A blog post written by students in Bodega Marine Laboratory's Biological Oceanography Class:  Alex, Siena & Chelsey (see more about them below!)

Ocean acidification (OA) is a process in which ocean chemistry is altered due to the carbon dioxide (CO2) generated through fossil fuel burnging. Our ocean absorbs around 33% of all CO2 put into the atmosphere (Sabine et al. 2004). Once CO2 is absorbed into the ocean, it reacts with water to form a weak acid. In doing so the release of hydrogen ions creates more acidic water. Current research has shown that the changing ocean chemistry is inflicting highly stressful conditions for larvae and juvenile calcifying organisms, stunting their growth and even causing death. Other organisms experience behavioral changes that can impact their ability to find food or escape predators.

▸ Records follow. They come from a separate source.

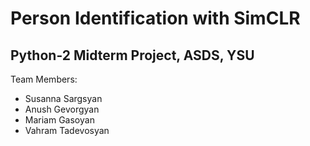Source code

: # Person Identification with SimCLR

## Python-2 Midterm Project, ASDS, YSU

Team Members:
- Susanna Sargsyan
- Anush Gevorgyan
- Mariam Gasoyan
- Vahram Tadevosyan

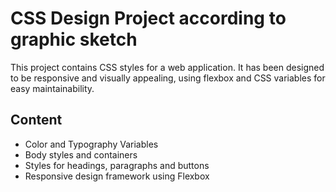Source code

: # CSS Design Project according to graphic sketch

This project contains CSS styles for a web application. It has been designed to be responsive and visually appealing, using flexbox and CSS variables for easy maintainability.

## Content

- Color and Typography Variables
- Body styles and containers
- Styles for headings, paragraphs and buttons
- Responsive design framework using Flexbox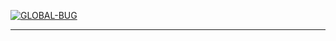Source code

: <a href="https://github.com/GlobalTechInfo/GLOBAL-BUG/fork"><img title="GLOBAL-BUG" src="https://img.shields.io/badge/FORK-GLOBAL BUG-h?color=yellow&style=for-the-badge&logo=stackshare"></a>

--------
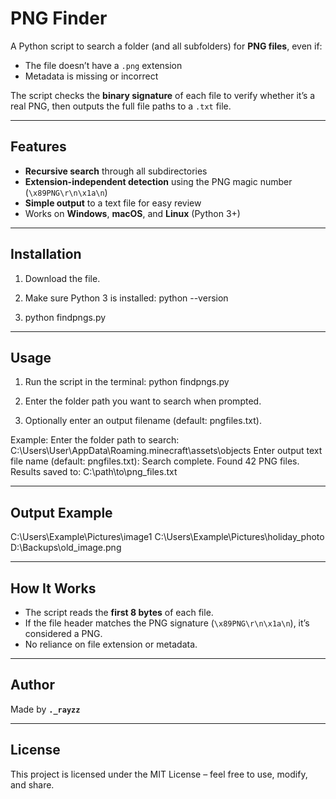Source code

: # PNG Finder

A Python script to search a folder (and all subfolders) for **PNG files**, even if:

* The file doesn’t have a `.png` extension
* Metadata is missing or incorrect

The script checks the **binary signature** of each file to verify whether it’s a real PNG, then outputs the full file paths to a `.txt` file.

---

## Features

* **Recursive search** through all subdirectories
* **Extension-independent detection** using the PNG magic number (`\x89PNG\r\n\x1a\n`)
* **Simple output** to a text file for easy review
* Works on **Windows**, **macOS**, and **Linux** (Python 3+)

---

## Installation

1. Download the file.

2. Make sure Python 3 is installed:
   python --version

3. python findpngs.py
   

---

## Usage

1. Run the script in the terminal:
   python findpngs.py

2. Enter the folder path you want to search when prompted.

3. Optionally enter an output filename (default: pngfiles.txt).

Example:
Enter the folder path to search: C:\Users\User\AppData\Roaming\.minecraft\assets\objects
Enter output text file name (default: pngfiles.txt):
Search complete. Found 42 PNG files.
Results saved to: C:\path\to\png\_files.txt

---

## Output Example

C:\Users\Example\Pictures\image1
C:\Users\Example\Pictures\holiday\_photo
D:\Backups\old\_image.png

---

## How It Works

* The script reads the **first 8 bytes** of each file.
* If the file header matches the PNG signature (`\x89PNG\r\n\x1a\n`), it’s considered a PNG.
* No reliance on file extension or metadata.

---

## Author

Made by **`._rayzz`** 

---

## License

This project is licensed under the MIT License – feel free to use, modify, and share.
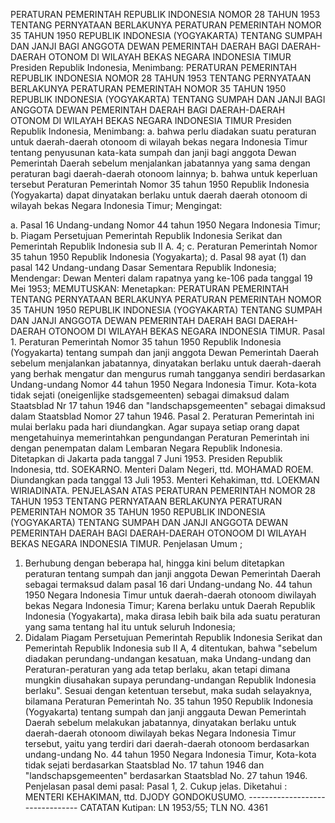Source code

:  PERATURAN PEMERINTAH REPUBLIK INDONESIA NOMOR 28 TAHUN 1953 TENTANG PERNYATAAN BERLAKUNYA PERATURAN PEMERINTAH NOMOR 35 TAHUN 1950 REPUBLIK INDONESIA (YOGYAKARTA) TENTANG SUMPAH DAN JANJI BAGI ANGGOTA DEWAN PEMERINTAH DAERAH BAGI DAERAH-DAERAH OTONOM DI WILAYAH BEKAS NEGARA INDONESIA TIMUR Presiden Republik Indonesia, Menimbang: PERATURAN PEMERINTAH REPUBLIK INDONESIA NOMOR 28 TAHUN 1953 TENTANG PERNYATAAN BERLAKUNYA PERATURAN PEMERINTAH NOMOR 35 TAHUN 1950 REPUBLIK INDONESIA (YOGYAKARTA) TENTANG SUMPAH DAN JANJI BAGI ANGGOTA DEWAN PEMERINTAH DAERAH BAGI DAERAH-DAERAH OTONOM DI WILAYAH BEKAS NEGARA INDONESIA TIMUR Presiden Republik Indonesia, Menimbang:
a. bahwa perlu diadakan suatu peraturan untuk daerah-daerah otonoom di wilayah bekas negara Indonesia Timur tentang penyusunan kata-kata sumpah dan janji bagi anggota Dewan Pemerintah Daerah sebelum menjalankan jabatannya yang sama dengan peraturan bagi daerah-daerah otonoom lainnya;
b. bahwa untuk keperluan tersebut Peraturan Pemerintah Nomor 35 tahun 1950 Republik Indonesia (Yogyakarta) dapat dinyatakan berlaku untuk daerah daerah otonoom di wilayah bekas Negara Indonesia Timur;
Mengingat:

a. Pasal 16 Undang-undang Nomor 44 tahun 1950 Negara Indonesia Timur;
b. Piagam Persetujuan Pemerintah Republik Indonesia Serikat dan Pemerintah Republik Indonesia sub II A. 4;
c. Peraturan Pemerintah Nomor 35 tahun 1950 Republik Indonesia (Yogyakarta);
d. Pasal 98 ayat (1) dan pasal 142 Undang-undang Dasar Sementara Republik Indonesia; Mendengar: Dewan Menteri dalam rapatnya yang ke-106 pada tanggal 19 Mei 1953;
MEMUTUSKAN:
 Menetapkan: PERATURAN PEMERINTAH TENTANG PERNYATAAN BERLAKUNYA PERATURAN PEMERINTAH NOMOR 35 TAHUN 1950 REPUBLIK INDONESIA (YOGYAKARTA) TENTANG SUMPAH DAN JANJI ANGGOTA DEWAN PEMERINTAH DAERAH BAGI DAERAH-DAERAH OTONOOM DI WILAYAH BEKAS NEGARA INDONESIA TIMUR. Pasal 1. Peraturan Pemerintah Nomor 35 tahun 1950 Republik Indonesia (Yogyakarta) tentang sumpah dan janji anggota Dewan Pemerintah Daerah sebelum menjalankan jabatannya, dinyatakan berlaku untuk daerah-daerah yang berhak mengatur dan mengurus rumah tangganya sendiri berdasarkan Undang-undang Nomor 44 tahun 1950 Negara Indonesia Timur. Kota-kota tidak sejati (oneigenlijke stadsgemeenten) sebagai dimaksud dalam Staatsblad Nr 17 tahun 1946 dan "landschapsgemeenten" sebagai dimaksud dalam Staatsblad Nomor 27 tahun 1946. Pasal 2. Peraturan Pemerintah ini mulai berlaku pada hari diundangkan. Agar supaya setiap orang dapat mengetahuinya memerintahkan pengundangan Peraturan Pemerintah ini dengan penempatan dalam Lembaran Negara Republik Indonesia. Ditetapkan di Jakarta pada tanggal 7 Juni 1953. Presiden Republik Indonesia, ttd. SOEKARNO. Menteri Dalam Negeri, ttd. MOHAMAD ROEM. Diundangkan pada tanggal 13 Juli 1953. Menteri Kehakiman, ttd. LOEKMAN WIRIADINATA. PENJELASAN ATAS PERATURAN PEMERINTAH NOMOR 28 TAHUN 1953 TENTANG PERNYATAAN BERLAKUNYA PERATURAN PEMERINTAH NOMOR 35 TAHUN 1950 REPUBLIK INDONESIA (YOGYAKARTA) TENTANG SUMPAH DAN JANJI ANGGOTA DEWAN PEMERINTAH DAERAH BAGI DAERAH-DAERAH OTONOOM DI WILAYAH BEKAS NEGARA INDONESIA TIMUR. Penjelasan Umum ;
1. Berhubung dengan beberapa hal, hingga kini belum ditetapkan peraturan tentang sumpah dan janji anggota Dewan Pemerintah Daerah sebagai termaksud dalam pasal 16 dari Undang-undang No. 44 tahun 1950 Negara Indonesia Timur untuk daerah-daerah otonoom diwilayah bekas Negara Indonesia Timur; Karena berlaku untuk Daerah Republik Indonesia (Yogyakarta), maka dirasa lebih baik bila ada suatu peraturan yang sama tentang hal itu untuk seluruh Indonesia;
2. Didalam Piagam Persetujuan Pemerintah Republik Indonesia Serikat dan Pemerintah Republik Indonesia sub II A, 4 ditentukan, bahwa "sebelum diadakan perundang-undangan kesatuan, maka Undang-undang dan Peraturan-peraturan yang ada tetap berlaku, akan tetapi dimana mungkin diusahakan supaya perundang-undangan Republik Indonesia berlaku". Sesuai dengan ketentuan tersebut, maka sudah selayaknya, bilamana Peraturan Pemerintah No. 35 tahun 1950 Republik Indonesia (Yogyakarta) tentang sumpah dan janji anggauta Dewan Pemerintah Daerah sebelum melakukan jabatannya, dinyatakan berlaku untuk daerah-daerah otonoom diwilayah bekas Negara Indonesia Timur tersebut, yaitu yang terdiri dari daerah-daerah otonoom berdasarkan undang-undang No. 44 tahun 1950 Negara Indonesia Timur, Kota-kota tidak sejati berdasarkan Staatsblad No. 17 tahun 1946 dan "landschapsgemeenten" berdasarkan Staatsblad No. 27 tahun 1946. Penjelasan pasal demi pasal: Pasal 1, 2. Cukup jelas. Diketahui : MENTERI KEHAKIMAN, ttd. DJODY GONDOKUSUMO. -------------------------------- CATATAN Kutipan: LN 1953/55; TLN NO. 4361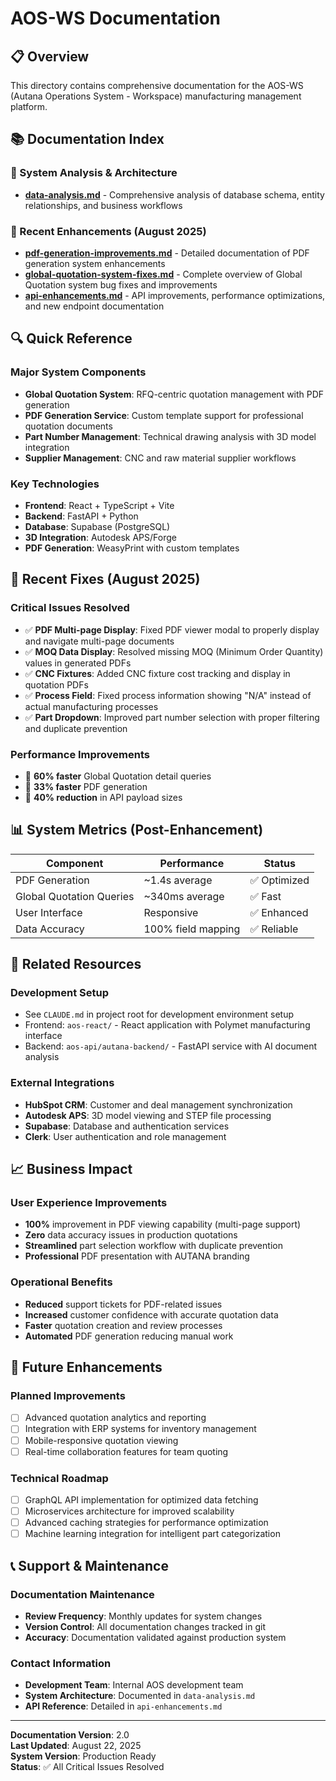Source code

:# AOS-WS Documentation

## 📋 Overview
This directory contains comprehensive documentation for the AOS-WS (Autana Operations System - Workspace) manufacturing management platform.

## 📚 Documentation Index

### 🔧 System Analysis & Architecture
- **[data-analysis.md](./data-analysis.md)** - Comprehensive analysis of database schema, entity relationships, and business workflows

### 🚀 Recent Enhancements (August 2025)
- **[pdf-generation-improvements.md](./pdf-generation-improvements.md)** - Detailed documentation of PDF generation system enhancements
- **[global-quotation-system-fixes.md](./global-quotation-system-fixes.md)** - Complete overview of Global Quotation system bug fixes and improvements  
- **[api-enhancements.md](./api-enhancements.md)** - API improvements, performance optimizations, and new endpoint documentation

## 🔍 Quick Reference

### Major System Components
- **Global Quotation System**: RFQ-centric quotation management with PDF generation
- **PDF Generation Service**: Custom template support for professional quotation documents
- **Part Number Management**: Technical drawing analysis with 3D model integration
- **Supplier Management**: CNC and raw material supplier workflows

### Key Technologies
- **Frontend**: React + TypeScript + Vite
- **Backend**: FastAPI + Python
- **Database**: Supabase (PostgreSQL)
- **3D Integration**: Autodesk APS/Forge
- **PDF Generation**: WeasyPrint with custom templates

## 🐛 Recent Fixes (August 2025)

### Critical Issues Resolved
- ✅ **PDF Multi-page Display**: Fixed PDF viewer modal to properly display and navigate multi-page documents
- ✅ **MOQ Data Display**: Resolved missing MOQ (Minimum Order Quantity) values in generated PDFs  
- ✅ **CNC Fixtures**: Added CNC fixture cost tracking and display in quotation PDFs
- ✅ **Process Field**: Fixed process information showing "N/A" instead of actual manufacturing processes
- ✅ **Part Dropdown**: Improved part number selection with proper filtering and duplicate prevention

### Performance Improvements
- 🚀 **60% faster** Global Quotation detail queries
- 🚀 **33% faster** PDF generation
- 🚀 **40% reduction** in API payload sizes

## 📊 System Metrics (Post-Enhancement)

| Component | Performance | Status |
|-----------|-------------|--------|
| PDF Generation | ~1.4s average | ✅ Optimized |
| Global Quotation Queries | ~340ms average | ✅ Fast |
| User Interface | Responsive | ✅ Enhanced |
| Data Accuracy | 100% field mapping | ✅ Reliable |

## 🔗 Related Resources

### Development Setup
- See `CLAUDE.md` in project root for development environment setup
- Frontend: `aos-react/` - React application with Polymet manufacturing interface
- Backend: `aos-api/autana-backend/` - FastAPI service with AI document analysis

### External Integrations
- **HubSpot CRM**: Customer and deal management synchronization
- **Autodesk APS**: 3D model viewing and STEP file processing  
- **Supabase**: Database and authentication services
- **Clerk**: User authentication and role management

## 📈 Business Impact

### User Experience Improvements
- **100%** improvement in PDF viewing capability (multi-page support)
- **Zero** data accuracy issues in production quotations
- **Streamlined** part selection workflow with duplicate prevention
- **Professional** PDF presentation with AUTANA branding

### Operational Benefits  
- **Reduced** support tickets for PDF-related issues
- **Increased** customer confidence with accurate quotation data
- **Faster** quotation creation and review processes
- **Automated** PDF generation reducing manual work

## 🔮 Future Enhancements

### Planned Improvements
- [ ] Advanced quotation analytics and reporting
- [ ] Integration with ERP systems for inventory management
- [ ] Mobile-responsive quotation viewing
- [ ] Real-time collaboration features for team quoting

### Technical Roadmap
- [ ] GraphQL API implementation for optimized data fetching
- [ ] Microservices architecture for improved scalability  
- [ ] Advanced caching strategies for performance optimization
- [ ] Machine learning integration for intelligent part categorization

## 📞 Support & Maintenance

### Documentation Maintenance
- **Review Frequency**: Monthly updates for system changes
- **Version Control**: All documentation changes tracked in git
- **Accuracy**: Documentation validated against production system

### Contact Information
- **Development Team**: Internal AOS development team
- **System Architecture**: Documented in `data-analysis.md`
- **API Reference**: Detailed in `api-enhancements.md`

---

**Documentation Version**: 2.0  
**Last Updated**: August 22, 2025  
**System Version**: Production Ready  
**Status**: ✅ All Critical Issues Resolved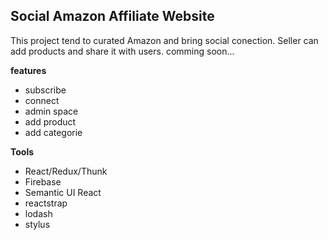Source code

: ## Social Amazon Affiliate Website

This project tend to curated Amazon and bring social conection.
Seller can add products and share it with users.
comming soon...

**features**
- subscribe
- connect
- admin space
- add product
- add categorie

**Tools**
- React/Redux/Thunk
- Firebase
- Semantic UI React
- reactstrap
- lodash
- stylus

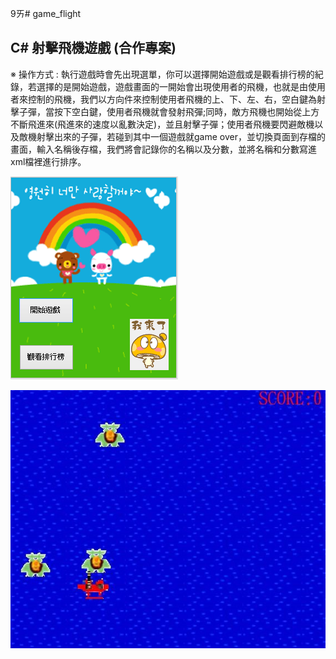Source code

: 9ㄞ# game_flight

C# 射擊飛機遊戲 (合作專案) 
--
※ 操作方式 : 執行遊戲時會先出現選單，你可以選擇開始遊戲或是觀看排行榜的紀錄，若選擇的是開始遊戲，遊戲畫面的一開始會出現使用者的飛機，也就是由使用者來控制的飛機，我們以方向件來控制使用者飛機的上、下、左、右，空白鍵為射擊子彈，當按下空白鍵，使用者飛機就會發射飛彈;同時，敵方飛機也開始從上方不斷飛進來(飛進來的速度以亂數決定)，並且射擊子彈；使用者飛機要閃避敵機以及敵機射擊出來的子彈，若碰到其中一個遊戲就game over，並切換頁面到存檔的畫面，輸入名稱後存檔，我們將會記錄你的名稱以及分數，並將名稱和分數寫進xml檔裡進行排序。

![image](https://github.com/chuedelilah/game_flight/raw/master/image_forReadme/i1.png)

![image](https://github.com/chuedelilah/game_flight/raw/master/image_forReadme/i2.jpg)
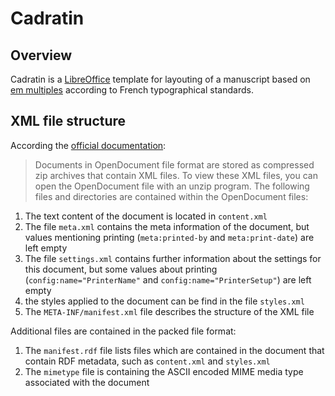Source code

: # Cadratin

## Overview

Cadratin is a [LibreOffice](https://www.libreoffice.org/) template for layouting of a manuscript based on [em multiples](https://en.wikipedia.org/wiki/Em_(typography)) according to French typographical standards.

## XML file structure

According the [official documentation](https://help.libreoffice.org/latest/en-US/text/shared/00/00000021.html?DbPAR=SHARED#bm_id3154408):

> Documents in OpenDocument file format are stored as compressed zip archives that contain XML files. To view these XML files, you can open the OpenDocument file with an unzip program. The following files and directories are contained within the OpenDocument files:

1. The text content of the document is located in `content.xml`
2. The file `meta.xml` contains the meta information of the document, but values mentioning printing (`meta:printed-by` and `meta:print-date`) are left empty
3. The file `settings.xml` contains further information about the settings for this document, but some values about printing (`config:name="PrinterName"` and `config:name="PrinterSetup"`) are left empty
4. the styles applied to the document can be find in the file `styles.xml`
5. The `META-INF/manifest.xml` file describes the structure of the XML file

Additional files are contained in the packed file format:

1. The `manifest.rdf` file lists files which are contained in the document that contain RDF metadata, such as `content.xml` and `styles.xml`
2. The `mimetype` file is containing the ASCII encoded MIME media type associated with the document
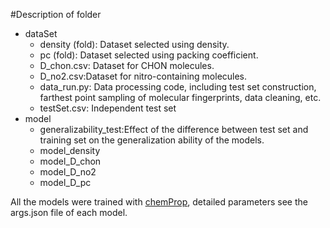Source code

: #Description of folder
+ dataSet
  + density (fold): Dataset selected using density.
  + pc (fold): Dataset selected using packing coefficient.
  + D_chon.csv: Dataset for CHON molecules.
  + D_no2.csv:Dataset for nitro-containing molecules.
  + data_run.py: Data processing code, including test set construction, farthest point sampling of molecular fingerprints, data cleaning, etc.
  + testSet.csv: Independent test set
+ model 
  + generalizability_test:Effect of the difference between test set and training set on the generalization ability of the models.
  + model_density
  + model_D_chon
  + model_D_no2
  + model_D_pc  
  
  
All the models were trained with [chemProp](https://github.com/chemprop/chemprop), detailed parameters see the args.json file of each model.

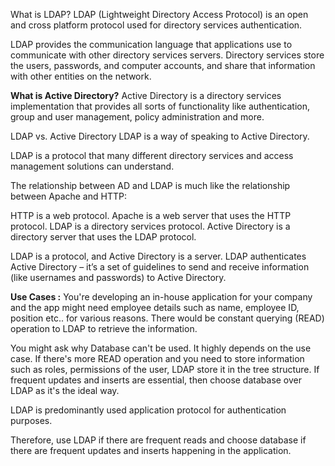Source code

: What is LDAP?
LDAP (Lightweight Directory Access Protocol) is an open and cross platform protocol used for directory services authentication.

LDAP provides the communication language that applications use to communicate with other directory services servers. Directory services store the users, passwords, and computer accounts, and share that information with other entities on the network.

<b>What is Active Directory?</b>
Active Directory is a directory services implementation that provides all sorts of functionality like authentication, group and user management, policy administration and more.

LDAP vs. Active Directory
LDAP is a way of speaking to Active Directory.

LDAP is a protocol that many different directory services and access management solutions can understand.

The relationship between AD and LDAP is much like the relationship between Apache and HTTP:

HTTP is a web protocol.
Apache is a web server that uses the HTTP protocol.
LDAP is a directory services protocol.
Active Directory is a directory server that uses the LDAP protocol.

LDAP is a protocol, and Active Directory is a server. LDAP authenticates Active Directory – it’s a set of guidelines to send and receive information (like usernames and passwords) to Active Directory. 

<b>Use Cases :</b>
You're developing an in-house application for your company and the app might need employee details such as name, employee ID, position etc.. for various reasons. There would be constant querying (READ) operation to LDAP to retrieve the information.

You might ask why Database can't be used. It highly depends on the use case. If there's more READ operation and you need to store information such as roles, permissions of the user, LDAP store it in the tree structure. If frequent updates and inserts are essential, then choose database over LDAP as it's the ideal way.

LDAP is predominantly used application protocol for authentication purposes.

Therefore, use LDAP if there are frequent reads and choose database if there are frequent updates and inserts happening in the application.
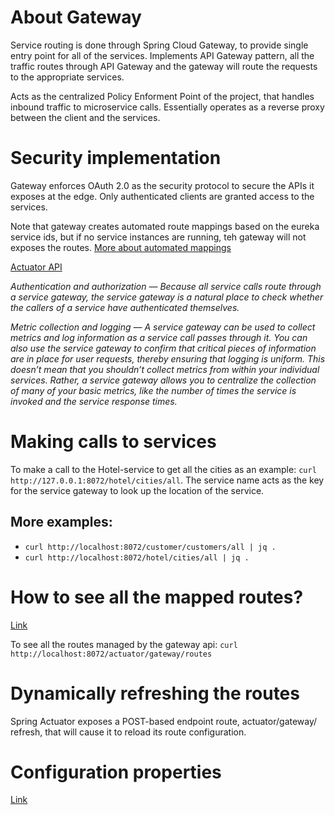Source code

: # About Gateway

Service routing is done through Spring Cloud Gateway, to provide single entry point for all of the services. Implements API Gateway pattern, all the traffic routes through API Gateway and the gateway will route the requests to the appropriate services.

Acts as the centralized Policy Enforment Point of the project, that handles inbound traffic to microservice calls. Essentially operates as a reverse proxy between the client and the services.

# Security implementation

Gateway enforces OAuth 2.0 as the security protocol to secure the APIs it exposes at the edge. Only authenticated clients are granted access to the services.

Note that gateway creates automated route mappings based on the eureka service ids, but if no service instances are running, teh gateway will not exposes the routes.
[More about automated mappings](https://docs.spring.io/spring-cloud-gateway/docs/current/reference/html/#the-discoveryclient-route-definition-locator)

[Actuator API](https://docs.spring.io/spring-cloud-gateway/docs/current/reference/html/#actuator-api)

*Authentication and authorization — Because all service calls route through a service gateway, the service gateway is a natural place to check whether the callers of a service have authenticated themselves.*

*Metric collection and logging — A service gateway can be used to collect metrics and log information as a service call passes through it. You can also use the service gateway to confirm that critical pieces of information are in place for user requests, thereby ensuring that logging is uniform. This doesn’t mean that you shouldn’t collect metrics from within your individual services. Rather, a service gateway allows you to centralize the collection of many of your basic metrics, like the number of times the service is invoked and the service response times.*

# Making calls to services

To make a call to the Hotel-service to get all the cities as an example: `curl http://127.0.0.1:8072/hotel/cities/all`. The service name acts as the key for the service gateway to look up the location of the service.

## More examples:

* `curl http://localhost:8072/customer/customers/all | jq .`
* `curl http://localhost:8072/hotel/cities/all | jq .`

# How to see all the mapped routes?

[Link](https://docs.spring.io/spring-cloud-gateway/docs/current/reference/html/#recap-the-list-of-all-endpoints)

To see all the routes managed by the gateway api: `curl http://localhost:8072/actuator/gateway/routes`

# Dynamically refreshing the routes

Spring Actuator exposes a POST-based endpoint route, actuator/gateway/ refresh, that will cause it to reload its route configuration.

# Configuration properties

[Link](https://docs.spring.io/spring-cloud-gateway/docs/current/reference/html/appendix.html)
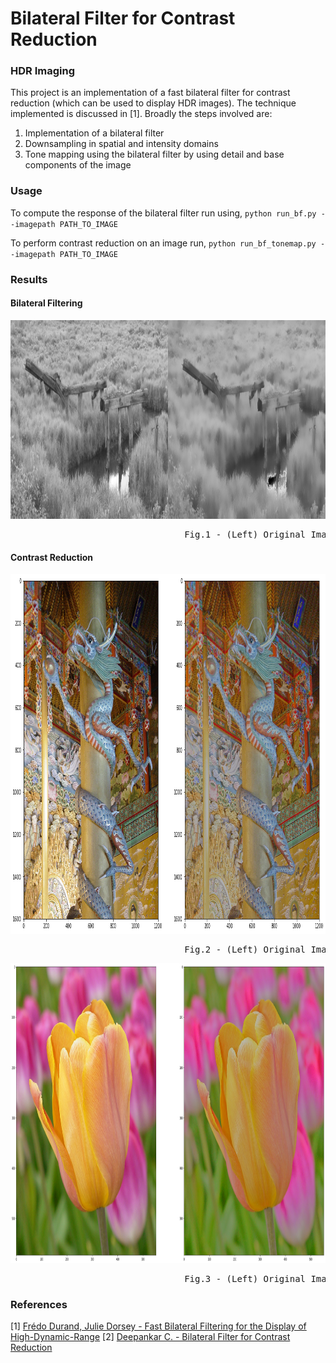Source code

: # Bilateral Filter for Contrast Reduction

### HDR Imaging

This project is an implementation of a fast bilateral filter for contrast reduction (which can be used to display HDR images). The technique implemented is discussed in [1]. Broadly the steps involved are:
1. Implementation of a bilateral filter
2. Downsampling in spatial and intensity domains
3. Tone mapping using the bilateral filter by using detail and base components of the image 

### Usage

To compute the response of the bilateral filter run using,
`python run_bf.py --imagepath PATH_TO_IMAGE`

To perform contrast reduction on an image run,
`python run_bf_tonemap.py --imagepath PATH_TO_IMAGE`

### Results

#### Bilateral Filtering

<img src="/images/swamp.jpg" alt="(Left) Original Image (Right) Filtered Image" width="1200" height="318">
<pre>
                                 Fig.1 - (Left) Original Image (Right) Filtered Image </pre>

#### Contrast Reduction

<img src="/images/dragon.png" alt="(Left) Original Image (Right) Filtered Image" width="952" height="576">
<pre>
                                 Fig.2 - (Left) Original Image (Right) Filtered Image </pre>
                  
<img src="/images/tulip.png" alt="(Left) Original Image (Right) Filtered Image" width="1000" height="480">
<pre>
                                 Fig.3 - (Left) Original Image (Right) Filtered Image </pre>

### References

[1] [Frédo Durand, Julie Dorsey - Fast Bilateral Filtering for the Display of High-Dynamic-Range](https://people.csail.mit.edu/fredo/PUBLI/Siggraph2002/DurandBilateral.pdf)
[2] [Deepankar C. - Bilateral Filter for Contrast Reduction](https://deepankarc.github.io//bilateral-filter/)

Many marine organisms use chemical cues around them to understand their environment, including predator/prey presence, wayfinding, and mating. However, multiple studies have indicated that OA most likely interferes with the function of neurotransmitter receptors responsible for processing these cues (Hamilton et al. 2014, Leung et al. 2015, & Watson et al. 2014), leaving marine animals less able to sense them and exhibit a response. For example, when conch snails detect the presence of predators through chemical signals, they will jump away from the predator. In a study of conch snails and their response to a cone shell predator, conch snails in acidified water took longer to start jumping away from the predator than those under normal pH conditions. The snails in acidified water also moved at an angle closer to the predator, exposing them to the predator for a longer period of time and decreasing their chance of survival (Watson et al. 2014). Snails can also induce other responses to predators, such a growing a thicker shell. However, this response may be compromised with more acidified waters because the water will be more able to dissolve minerals (Bibby et al. 2007). This means snails will be less able to gather the calcium carbonate required to thicken their shell in response to predators.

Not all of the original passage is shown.